Lucy Taillebois Countess of Chester, daughter of Ivo FitzRichard De Taillebois Baron Kendal and Lucy of Mercia.
Born 1054 at Mercia, England, died 1136, 81 or 82 years
Married/ Related to:
Ranulph III le Meschines Earl of Chester, son of Ranulph II Vicount of Bayeaux and Maud Margaret d'Avranches.

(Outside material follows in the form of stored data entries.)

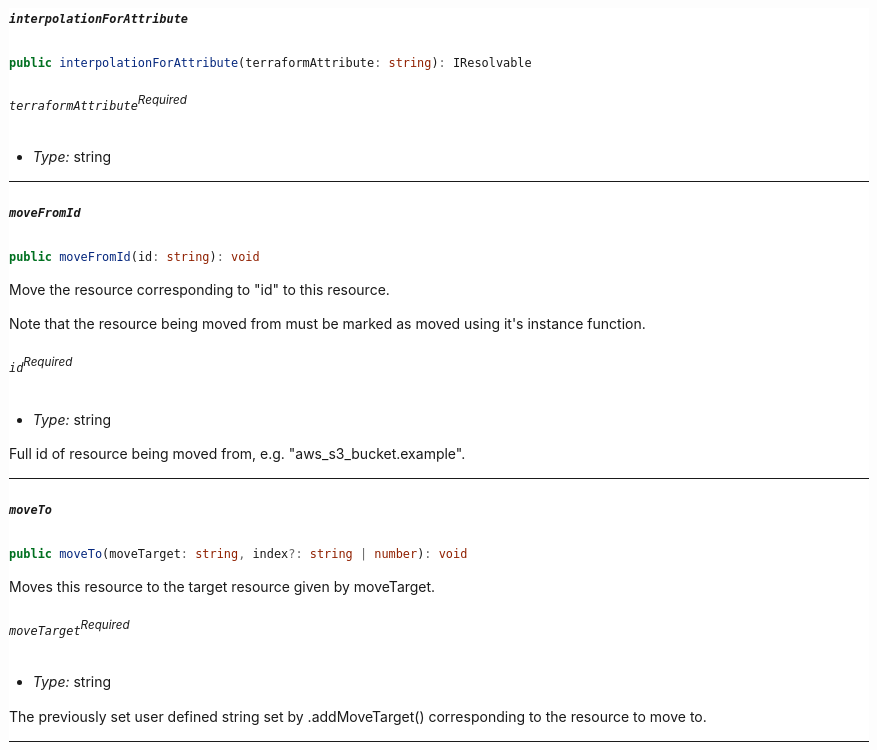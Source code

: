 ##### `interpolationForAttribute` <a name="interpolationForAttribute" id="@cdktf/provider-datadog.integrationAwsExternalId.IntegrationAwsExternalId.interpolationForAttribute"></a>

```typescript
public interpolationForAttribute(terraformAttribute: string): IResolvable
```

###### `terraformAttribute`<sup>Required</sup> <a name="terraformAttribute" id="@cdktf/provider-datadog.integrationAwsExternalId.IntegrationAwsExternalId.interpolationForAttribute.parameter.terraformAttribute"></a>

- *Type:* string

---

##### `moveFromId` <a name="moveFromId" id="@cdktf/provider-datadog.integrationAwsExternalId.IntegrationAwsExternalId.moveFromId"></a>

```typescript
public moveFromId(id: string): void
```

Move the resource corresponding to "id" to this resource.

Note that the resource being moved from must be marked as moved using it's instance function.

###### `id`<sup>Required</sup> <a name="id" id="@cdktf/provider-datadog.integrationAwsExternalId.IntegrationAwsExternalId.moveFromId.parameter.id"></a>

- *Type:* string

Full id of resource being moved from, e.g. "aws_s3_bucket.example".

---

##### `moveTo` <a name="moveTo" id="@cdktf/provider-datadog.integrationAwsExternalId.IntegrationAwsExternalId.moveTo"></a>

```typescript
public moveTo(moveTarget: string, index?: string | number): void
```

Moves this resource to the target resource given by moveTarget.

###### `moveTarget`<sup>Required</sup> <a name="moveTarget" id="@cdktf/provider-datadog.integrationAwsExternalId.IntegrationAwsExternalId.moveTo.parameter.moveTarget"></a>

- *Type:* string

The previously set user defined string set by .addMoveTarget() corresponding to the resource to move to.

---
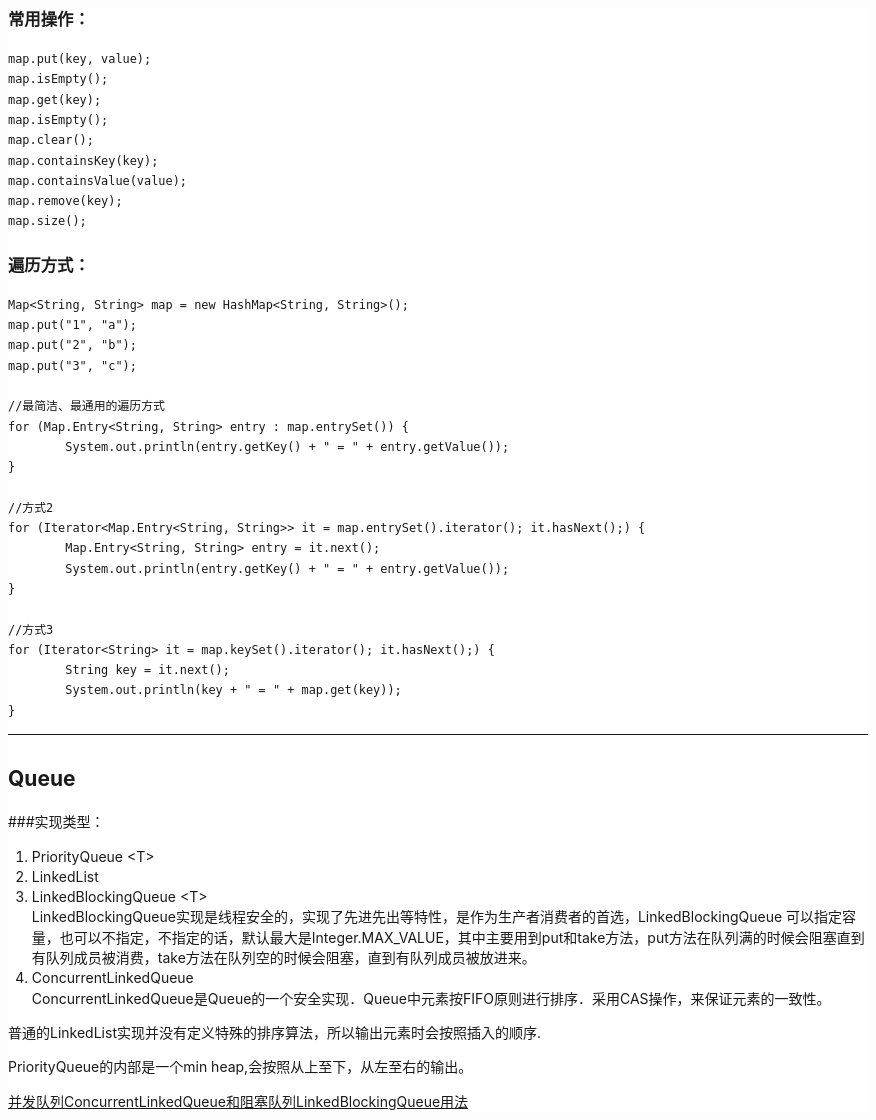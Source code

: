 ### 常用操作：
		
	map.put(key, value); 
	map.isEmpty();
	map.get(key);
	map.isEmpty();
	map.clear();
	map.containsKey(key);
	map.containsValue(value);
	map.remove(key);
	map.size();


### 遍历方式：  
		
	Map<String, String> map = new HashMap<String, String>(); 
    map.put("1", "a"); 
    map.put("2", "b"); 
    map.put("3", "c"); 

    //最简洁、最通用的遍历方式 
    for (Map.Entry<String, String> entry : map.entrySet()) { 
            System.out.println(entry.getKey() + " = " + entry.getValue()); 
    } 

    //方式2 
    for (Iterator<Map.Entry<String, String>> it = map.entrySet().iterator(); it.hasNext();) { 
            Map.Entry<String, String> entry = it.next(); 
            System.out.println(entry.getKey() + " = " + entry.getValue()); 
    } 

    //方式3
    for (Iterator<String> it = map.keySet().iterator(); it.hasNext();) { 
            String key = it.next(); 
            System.out.println(key + " = " + map.get(key)); 
    }

---------------------------
## Queue
###实现类型：
  
1. PriorityQueue <T\>
2. LinkedList
3. LinkedBlockingQueue <T\>  
 LinkedBlockingQueue实现是线程安全的，实现了先进先出等特性，是作为生产者消费者的首选，LinkedBlockingQueue 可以指定容量，也可以不指定，不指定的话，默认最大是Integer.MAX_VALUE，其中主要用到put和take方法，put方法在队列满的时候会阻塞直到有队列成员被消费，take方法在队列空的时候会阻塞，直到有队列成员被放进来。
4. ConcurrentLinkedQueue  
ConcurrentLinkedQueue是Queue的一个安全实现．Queue中元素按FIFO原则进行排序．采用CAS操作，来保证元素的一致性。

普通的LinkedList实现并没有定义特殊的排序算法，所以输出元素时会按照插入的顺序.

PriorityQueue的内部是一个min heap,会按照从上至下，从左至右的输出。

[并发队列ConcurrentLinkedQueue和阻塞队列LinkedBlockingQueue用法](http://www.cnblogs.com/linjiqin/archive/2013/05/30/3108188.html)
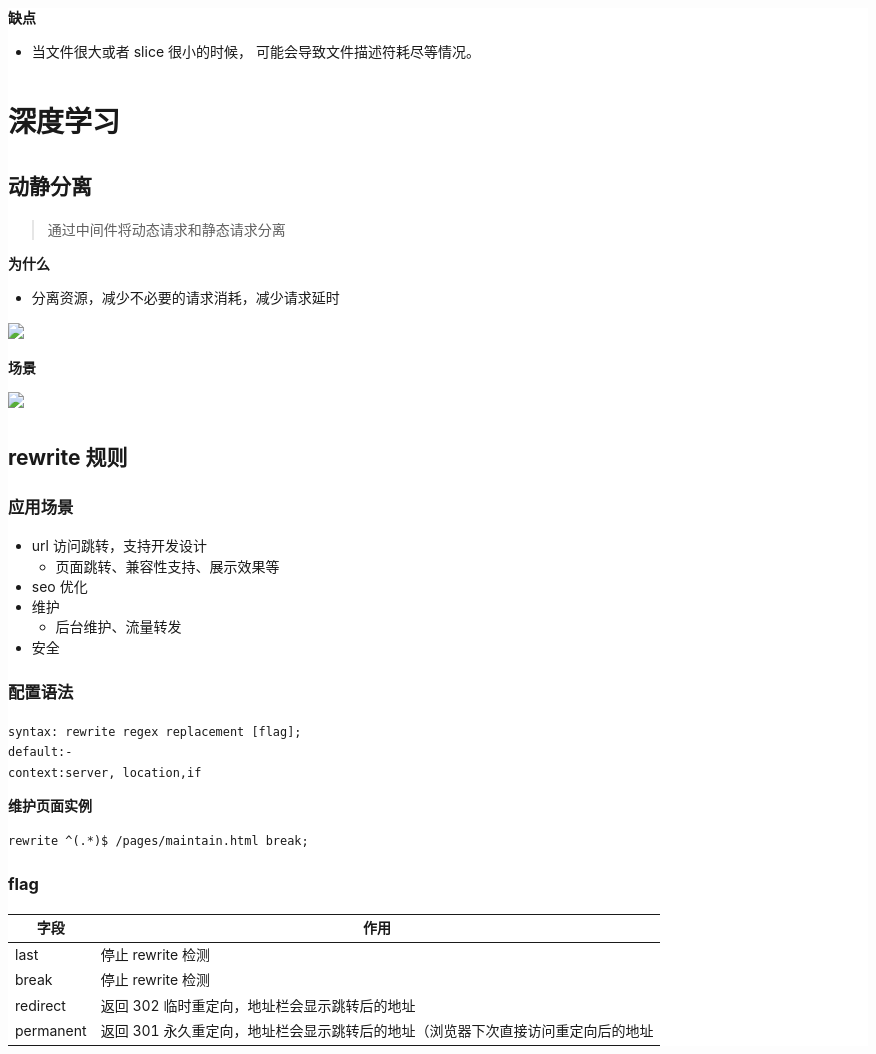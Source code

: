 **缺点**

*   当文件很大或者 slice 很小的时候， 可能会导致文件描述符耗尽等情况。

# 深度学习

## 动静分离

> 通过中间件将动态请求和静态请求分离

**为什么**

*   分离资源，减少不必要的请求消耗，减少请求延时

![](https://user-gold-cdn.xitu.io/2017/12/5/1602472c6158c0d6?imageView2/0/w/1280/h/960/format/webp/ignore-error/1)

**场景**

![](https://user-gold-cdn.xitu.io/2017/12/5/1602472caacec62b?imageView2/0/w/1280/h/960/format/webp/ignore-error/1)

## rewrite 规则

### 应用场景

*   url 访问跳转，支持开发设计
    *   页面跳转、兼容性支持、展示效果等
*   seo 优化
*   维护
    *   后台维护、流量转发
*   安全

### 配置语法

```
syntax: rewrite regex replacement [flag];
default:-
context:server, location,if

```

**维护页面实例**

```
rewrite ^(.*)$ /pages/maintain.html break;

```

### flag

| 字段 | 作用 |
| --- | --- |
| last | 停止 rewrite 检测 |
| break | 停止 rewrite 检测 |
| redirect | 返回 302 临时重定向，地址栏会显示跳转后的地址 |
| permanent | 返回 301 永久重定向，地址栏会显示跳转后的地址（浏览器下次直接访问重定向后的地址 |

Born 1060 at Briquessart, Livry, France, died 1128 at Chester, Cheshire, England, 67 or 68 years
Randle I, surnamed Micines or Meschines, Viscount Bayeux in Normandy, and Earl of Cumberland and Lord of Carlisle, obtained the Earldom of Chester from Henry I, King of England, with all the patrimony thereof as next heir to that deceased nobleman, Richard 2nd, Earl of Chester, his cousin (son of his mother's brother Hugh, 1st Earl of Chester), who was drowned crossing the English Channel and died sine prole. Randle restored to King Henry all the land which he had by his wife, the widow of Roger de Romara, for the Earldom of Chester. He married Lucy, Granddaughter of Algar, Earl of Mercia, and great-granddaughter of Lady Godiva of Coventry. Lucy had married 1st Ivo, son of Geoffrey, Earl of Anjou, and brother of Fulk, King of Jerusalem. 2nd, Roger de Romara, by whom she had William, Earl of Lincoln. Thus Randle was her 3rd husband. She with her two sons founded the Priory of nuns at Stikeswold in Lincolnshire. They also had a daughter Agnes who married Robert de Grentmaisnil and Adeliza, who married Richard de Clare and they were the grandparents of Richard de Clare, Surety for the Magna Charta, from whom you descend through Robert Abell and John Whitney. Randle I died 1128, after he had been Earl of Chester 8 years. Lucia, his widow, gave 266
1. William Le Meschines Lord of Copeland
Born 1072 at Gernon Castle, Normandy, France, died UNKNOWN
2. Adeliza Le Meschines
Born 1094 at Gernon, France, died 1136, 41 or 42 years
3. Ranulph des Gernons IV Earl of Chester
Born 1100 at Gernon Castle, Normandy, France, died Dec 16, 1153, 52 or 53 years
Ranulph or Randle II, 4th Earl of Chester, surnamed Gernouns, because he was born at Gernon Castle in Normandy, succeeded his father in the Earldom of Chester and in all his patrimony, both in England and Normandy. This nobleman was a leading military character, and took an active part with the Empress Maud and Prince Henry, her son, against King Stephen. Later Ranulph II became reconciled with Stephen. He came to the King and desired pardon for his rebellion at Lincoln and for seizing his sovereign's possessions and thereupon was received into favour. In further testimony he helped the king's forces and gallantly assaulted the town of Bedford, and delivered it into Stephen's hands. But for all this friendship, Randle was suspected of Stephen because he surrendered not the castles and rents which he had taken, and because of the Earl's wavering and unstable mind, so that neither the king nor his prime councillors durst rely on him. Seeing himself suspected of treason he later turned against Stephen. He died Dec. 16, 1153, distrusted by both sides and supposed to have been poisoned by his wife and William Peveral of Nottingham. Maud, his widow, died July 29, 1189. She was daughter of Robert, son of Henry I.